→ **Required work**: For this exercise, write out every entry exactly and leave the pictures out.

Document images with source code

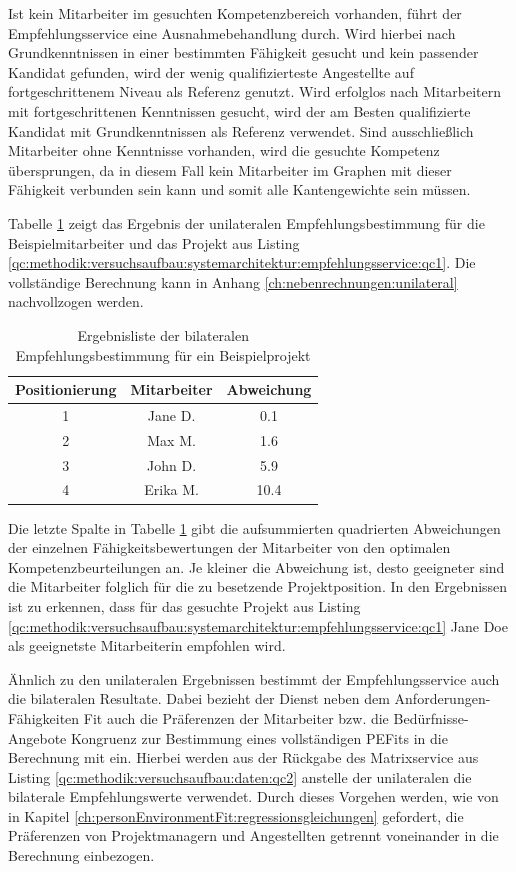 Ist kein Mitarbeiter im gesuchten Kompetenzbereich vorhanden, führt der Empfehlungsservice eine Ausnahmebehandlung durch. Wird hierbei nach Grundkenntnissen in einer bestimmten Fähigkeit gesucht und kein passender Kandidat gefunden, wird der wenig qualifizierteste Angestellte auf fortgeschrittenem Niveau als Referenz genutzt. Wird erfolglos nach Mitarbeitern mit fortgeschrittenen Kenntnissen gesucht, wird der am Besten qualifizierte Kandidat mit Grundkenntnissen als Referenz verwendet. Sind ausschließlich Mitarbeiter ohne Kenntnisse vorhanden, wird die gesuchte Kompetenz übersprungen, da in diesem Fall kein Mitarbeiter im Graphen mit dieser Fähigkeit verbunden sein kann und somit alle Kantengewichte \nullWert sein müssen.

Tabelle \ref{tbl:methodik:versuchsaufbau:unilateral:tbl2} zeigt das Ergebnis der unilateralen Empfehlungsbestimmung für die Beispielmitarbeiter und das Projekt aus Listing \ref{qc:methodik:versuchsaufbau:systemarchitektur:empfehlungsservice:qc1}. Die vollständige Berechnung kann in Anhang \ref{ch:nebenrechnungen:unilateral} nachvollzogen werden.

\begin{table}[h]
	\centering
	\begin{tabular}{c|c|c}
		\textbf{Positionierung} & \textbf{Mitarbeiter} & \textbf{Abweichung}\\
		\hline
		1 & Jane D.  & 0.1\\
		2 & Max M.   & 1.6\\
		3 & John D.  & 5.9\\
		4 & Erika M. & 10.4
	\end{tabular}
	\caption{Ergebnisliste der bilateralen Empfehlungsbestimmung für ein Beispielprojekt}
	\label{tbl:methodik:versuchsaufbau:unilateral:tbl2}
\end{table}

Die letzte Spalte in Tabelle \ref{tbl:methodik:versuchsaufbau:unilateral:tbl2} gibt die aufsummierten quadrierten Abweichungen der einzelnen Fähigkeitsbewertungen der Mitarbeiter von den optimalen Kompetenzbeurteilungen an. Je kleiner die Abweichung ist, desto geeigneter sind die Mitarbeiter folglich für die zu besetzende Projektposition. In den Ergebnissen ist zu erkennen, dass für das gesuchte Projekt aus Listing \ref{qc:methodik:versuchsaufbau:systemarchitektur:empfehlungsservice:qc1} Jane Doe als geeignetste Mitarbeiterin empfohlen wird.

Ähnlich zu den unilateralen Ergebnissen bestimmt der Empfehlungsservice auch die bilateralen Resultate. Dabei bezieht der Dienst neben dem Anforderungen-Fähigkeiten Fit auch die Präferenzen der Mitarbeiter bzw. die Bedürfnisse-Angebote Kongruenz zur Bestimmung eines vollständigen \acp{PEFit} in die Berechnung mit ein. Hierbei werden aus der Rückgabe des Matrixservice aus Listing \ref{qc:methodik:versuchsaufbau:daten:qc2} anstelle der unilateralen die bilaterale Empfehlungswerte verwendet. Durch dieses Vorgehen werden, wie von \textcite[S. 51ff.]{edwards:1991} in Kapitel \ref{ch:personEnvironmentFit:regressionsgleichungen} gefordert, die Präferenzen von Projektmanagern und Angestellten getrennt voneinander in die Berechnung einbezogen.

→ **Your solution**:
 Ist kein Mitarbeiter im gesuchten Kompetenzbereich vorhanden, führt der Empfehlungsservice eine Ausnahmebehandlung durch. Wird hierbei nach Grundkenntnissen in einer bestimmten Fähigkeit gesucht und kein passender Kandidat gefunden, wird der wenig qualifizierteste Angestellte auf fortgeschrittenem Niveau als Referenz genutzt. Wird erfolglos nach Mitarbeitern mit fortgeschrittenen Kenntnissen gesucht, wird der am Besten qualifizierte Kandidat mit Grundkenntnissen als Referenz verwendet. Sind ausschließlich Mitarbeiter ohne Kenntnisse vorhanden, wird die gesuchte Kompetenz übersprungen, da in diesem Fall kein Mitarbeiter im Graphen mit dieser Fähigkeit verbunden sein kann und somit alle Kantengewichte \nullWert sein müssen.

Tabelle \ref{tbl:methodik:versuchsaufbau:unilateral:tbl2} zeigt das Ergebnis der unilateralen Empfehlungsbestimmung für die Beispielmitarbeiter und das Projekt aus Listing \ref{qc:methodik:versuchsaufbau:systemarchitektur:empfehlungsservice:qc1}. Die vollständige Berechnung kann in Anhang \ref{ch:nebenrechnungen:unilateral} nachvollzogen werden.

\begin{table}[h]
	\centering
	\begin{tabular}{c|c|c}
		\textbf{Positionierung} & \textbf{Mitarbeiter} & \textbf{Abweichung}\\
		\hline
		1 & Jane D.  & 0.1\\
		2 & Max M.   & 1.6\\
		3 & John D.  & 5.9\\
		4 & Erika M. & 10.4
	\end{tabular}
	\caption{Ergebnisliste der bilateralen Empfehlungsbestimmung für ein Beispielprojekt}
	\label{tbl:methodik:versuchsaufbau:unilateral:tbl2}
\end{table}

Die letzte Spalte in Tabelle \ref{tbl:methodik:versuchsaufbau:unilateral:tbl2} gibt die aufsummierten quadrierten Abweichungen der einzelnen Fähigkeitsbewertungen der Mitarbeiter von den optimalen Kompetenzbeurteilungen an. Je kleiner die Abweichung ist, desto geeigneter sind die Mitarbeiter folglich für die zu besetzende Projektposition. In den Ergebnissen ist zu erkennen, dass für das gesuchte Projekt aus Listing \ref{qc:methodik:versuchsaufbau:systemarchitektur:empfehlungsservice:qc1} Jane Doe als geeignetste Mitarbeiterin empfohlen wird.

Ähnlich zu den unilateralen Ergebnissen bestimmt der Empfehlungsservice auch die bilateralen Resultate. Dabei bezieht der Dienst neben dem Anforderungen-Fähigkeiten Fit auch die Präferenzen der Mitarbeiter bzw. die Bedürfnisse-Angebote Kongruenz zur Bestimmung eines vollständigen \acp{PEFit} in die Berechnung mit ein. Hierbei werden aus der Rückgabe des Matrixservice aus Listing \ref{qc:methodik:versuchsaufbau:daten:qc2} anstelle der unilateralen die bilaterale Empfehlungswerte verwendet. Durch dieses Vorgehen werden, wie von \textcite[S. 51ff.]{edwards:1991} in Kapitel \ref{ch:personEnvironmentFit:regressionsgleichungen} gefordert, die Präferenzen von Projektmanagern und Angestellten getrennt voneinander in die Berechnung einbezogen.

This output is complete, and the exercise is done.